I have been lucky enough to get invited to play in the Youngstown Country Club Member Guest Tournament. As always, I’m sure the staff at Y.C.C. will do a superb job.

During my preparation, I started thinking about handicap and the effect it has on golf competitions.

Let me start that as a plus 3 — I am not a huge fan of handicap. Every time I make a three for four on a difficult par three, I curse the day that handicap was invented.

And as I enter a competition that takes handicap into play, I continue to question the “theory” behind it. But then I start thinking about it.

The truth of the matter is, handicap is one reason why golf is the best sport in the world. Yes, I did refer to golf as a sport, and that could be a debate for a future column.

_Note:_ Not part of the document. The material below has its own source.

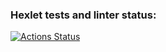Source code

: ### Hexlet tests and linter status:
[![Actions Status](https://github.com/du3z/frontend-project-44/actions/workflows/hexlet-check.yml/badge.svg)](https://github.com/du3z/frontend-project-44/actions)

But honestly, golf is probably the only sport in the world that allows competitors of all age groups and skill levels to play the game as it is intended, and be able to compete in a fair way (pun intended?).

Think about it this way — is there any chance that the New York football Giants would ever play a pickup game against a bunch of retired 60-year-olds? Obviously, the reigning Super Bowl champions would be superior to the retirees when it came to talent.

But even if they wanted to “make it fair,” what would they do? Let the retirees have six downs instead of four? Give points on a 4-1 ratio? They would have to change the game in a way that’s just not plausible.

Golf is different. Golf is the one sport where a former club pro like myself could still go out and compete with a 72-year-old retired engineer or a 45-year-old salesman or a 14-year-old prodigy.

On a personal level, I can remember when my grandfather would take my cousin Brent and me out to Mill Creek Par Three. With a 6- and 10-year-old in tow, my grandfather had enough patience to play an entire nine with us and teach us how to compete at the same time. I got three strokes a hole and my cousin got one.

Over the years, my Poppa taught me a lot on the course — always be aggressive, be confident, picture your shot and always, always give 110 percent.

My Poppa has been gone for more than 10 years now and even though I can’t spot him the three shots my handicap says I should, I’ll always remember the days I was able to compete against him on the course.

And that’s what handicap and golf, is all about.